傅嚴謹聲音低沉有力:“你哥昨晚連夜去接人,現在奶奶和你的身體都已經回到海城,手術團隊醫護人員也已經全部到位,這場手術不但是開顱,還包括身魂合一,所以你的意識體,也要上手術台。”
“懂,我穿到未來世界,見過你把我的精神體禁锢在手術台上,隻要能喚醒我,你讓我幹什麽,我都可以配合。”
說着,她從儲物戒中,拿出超級智腦芯片,遞給傅嚴謹:“對了,開顱的時候,順便把這個放在我腦子裏。”
“這是?”
傅嚴謹攤開手掌,一枚小小的芯片落在他掌心,很小,但再小的東西放進腦子裏,都該慎重。
“嘿,這個你别管,總之麻煩你了。”
謝妧妧坐起來,晃着兩條腿,唇角笑意漾開。
“手術什麽時候開始?”
“四十分鍾後,你先去3号手術室等着。”
謝妧妧點點頭:“行,都聽傅醫生的。”
傅嚴謹擡眸,盯着她明媚的笑臉,這是她第一次喊傅醫生,平日裏她總是不着調地喊他:“親親老公。”
語氣嬌嗔,卻半點情誼都沒有,他聽得出來。
唯獨這句傅醫生,很順耳。
下床後,謝妧妧想到一個問題,眼神染着殺意,銀牙霍霍:“那個楊主任,不會又阻止你給我動手術吧?他若是敢阻止,我先去弄死他,再去3号手術室,免得手術中,再出幺蛾子。”
傅嚴謹遞給她一個踏實的眼神:“放心,今天醫院沒幾個人,沒人會打擾到手術,大部分人還在趕回海城的路上,楊主任也不在海城。”
“我家來了多少人?”
傅嚴謹知道她真正想問的是什麽,“隻有你哥和你奶奶,其他人包括嶽父,并不知道你要動手術的事情,我讓你哥不要聲張,這場手術也沒經過嶽父的同意,一切悄悄辦了,等你蘇醒後再說也不遲。嶽父此刻應該也不在海城,你若是希望他知道,我現在給他打電話。”
謝妧妧擺擺手,笑意涼涼:“那就悄悄辦,先斬後奏,到時候我醒了,吓死一票人。”
謝妧妧走出VIP病房,前往3号手術室。
一路上,醫院裏果然空蕩蕩的,鬼都沒一個。
哦,還是有一個的,比如她自己。
她在手術室的門口,看到了奶奶和哥哥。
奶奶坐在長椅上,左邊趴着小伏羲,右邊站着粘人的小糖糖,一貓一狗,萌萌哒。
哥哥坐在輪椅上,倨傲地打着電話。
身邊有十幾個保镖,就是當初她在未來世界看到的,在手術室外橫屍遍野的那些保镖,現在一個個都還活着,真好。

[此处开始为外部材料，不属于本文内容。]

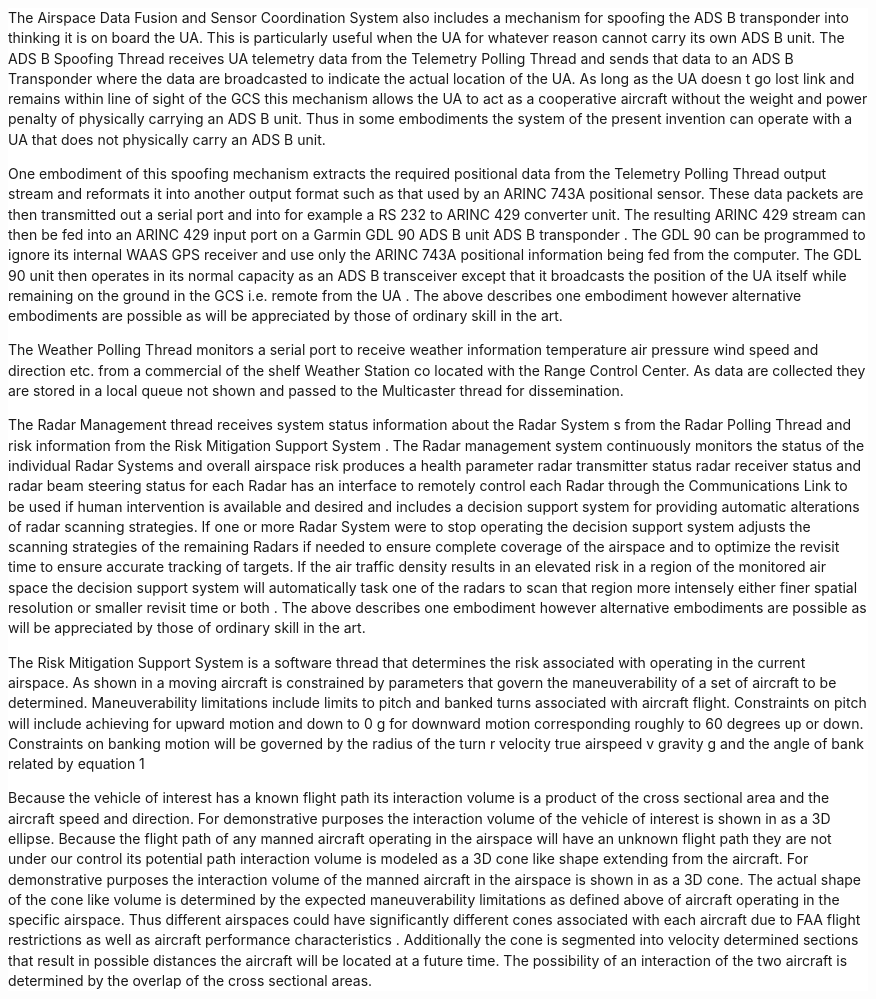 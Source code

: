 The Airspace Data Fusion and Sensor Coordination System also includes a mechanism for spoofing the ADS B transponder into thinking it is on board the UA. This is particularly useful when the UA for whatever reason cannot carry its own ADS B unit. The ADS B Spoofing Thread receives UA telemetry data from the Telemetry Polling Thread and sends that data to an ADS B Transponder where the data are broadcasted to indicate the actual location of the UA. As long as the UA doesn t go lost link and remains within line of sight of the GCS this mechanism allows the UA to act as a cooperative aircraft without the weight and power penalty of physically carrying an ADS B unit. Thus in some embodiments the system of the present invention can operate with a UA that does not physically carry an ADS B unit.

One embodiment of this spoofing mechanism extracts the required positional data from the Telemetry Polling Thread output stream and reformats it into another output format such as that used by an ARINC 743A positional sensor. These data packets are then transmitted out a serial port and into for example a RS 232 to ARINC 429 converter unit. The resulting ARINC 429 stream can then be fed into an ARINC 429 input port on a Garmin GDL 90 ADS B unit ADS B transponder . The GDL 90 can be programmed to ignore its internal WAAS GPS receiver and use only the ARINC 743A positional information being fed from the computer. The GDL 90 unit then operates in its normal capacity as an ADS B transceiver except that it broadcasts the position of the UA itself while remaining on the ground in the GCS i.e. remote from the UA . The above describes one embodiment however alternative embodiments are possible as will be appreciated by those of ordinary skill in the art.

The Weather Polling Thread monitors a serial port to receive weather information temperature air pressure wind speed and direction etc. from a commercial of the shelf Weather Station co located with the Range Control Center. As data are collected they are stored in a local queue not shown and passed to the Multicaster thread for dissemination.

The Radar Management thread receives system status information about the Radar System s from the Radar Polling Thread and risk information from the Risk Mitigation Support System . The Radar management system continuously monitors the status of the individual Radar Systems and overall airspace risk produces a health parameter radar transmitter status radar receiver status and radar beam steering status for each Radar has an interface to remotely control each Radar through the Communications Link to be used if human intervention is available and desired and includes a decision support system for providing automatic alterations of radar scanning strategies. If one or more Radar System were to stop operating the decision support system adjusts the scanning strategies of the remaining Radars if needed to ensure complete coverage of the airspace and to optimize the revisit time to ensure accurate tracking of targets. If the air traffic density results in an elevated risk in a region of the monitored air space the decision support system will automatically task one of the radars to scan that region more intensely either finer spatial resolution or smaller revisit time or both . The above describes one embodiment however alternative embodiments are possible as will be appreciated by those of ordinary skill in the art.

The Risk Mitigation Support System is a software thread that determines the risk associated with operating in the current airspace. As shown in a moving aircraft is constrained by parameters that govern the maneuverability of a set of aircraft to be determined. Maneuverability limitations include limits to pitch and banked turns associated with aircraft flight. Constraints on pitch will include achieving for upward motion and down to 0 g for downward motion corresponding roughly to 60 degrees up or down. Constraints on banking motion will be governed by the radius of the turn r velocity true airspeed v gravity g and the angle of bank related by equation 1 

Because the vehicle of interest has a known flight path its interaction volume is a product of the cross sectional area and the aircraft speed and direction. For demonstrative purposes the interaction volume of the vehicle of interest is shown in as a 3D ellipse. Because the flight path of any manned aircraft operating in the airspace will have an unknown flight path they are not under our control its potential path interaction volume is modeled as a 3D cone like shape extending from the aircraft. For demonstrative purposes the interaction volume of the manned aircraft in the airspace is shown in as a 3D cone. The actual shape of the cone like volume is determined by the expected maneuverability limitations as defined above of aircraft operating in the specific airspace. Thus different airspaces could have significantly different cones associated with each aircraft due to FAA flight restrictions as well as aircraft performance characteristics . Additionally the cone is segmented into velocity determined sections that result in possible distances the aircraft will be located at a future time. The possibility of an interaction of the two aircraft is determined by the overlap of the cross sectional areas.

謝妧妧沒急着進入手術室,她在奶奶旁邊站了一會兒,看奶奶雙手合十,正在虔誠的禱告,向佛主、三清真人、耶稣,菩薩……等等能想到的全球神佛都求了一遍。
挂了電話,謝時霈打趣:“奶奶,你要求就專心求一個,這樣把滿天神佛都求一遍有什麽用?”
謝老夫人闆下臉來,瞪了孫子一眼,“你懂什麽,這叫雨露均沾,别打擾奶奶求神拜佛,你忙了幾天幾夜都沒睡好覺,黑眼圈比熊貓還重,你閉眼睡睡。”
謝妧妧看向哥哥。
他臉上的黑眼圈,确實很重。
這幾天爲了監工,爲了協調各個制藥廠生産更多的腦蛋白水解液,哥哥幾乎每天連軸轉,都沒睡好。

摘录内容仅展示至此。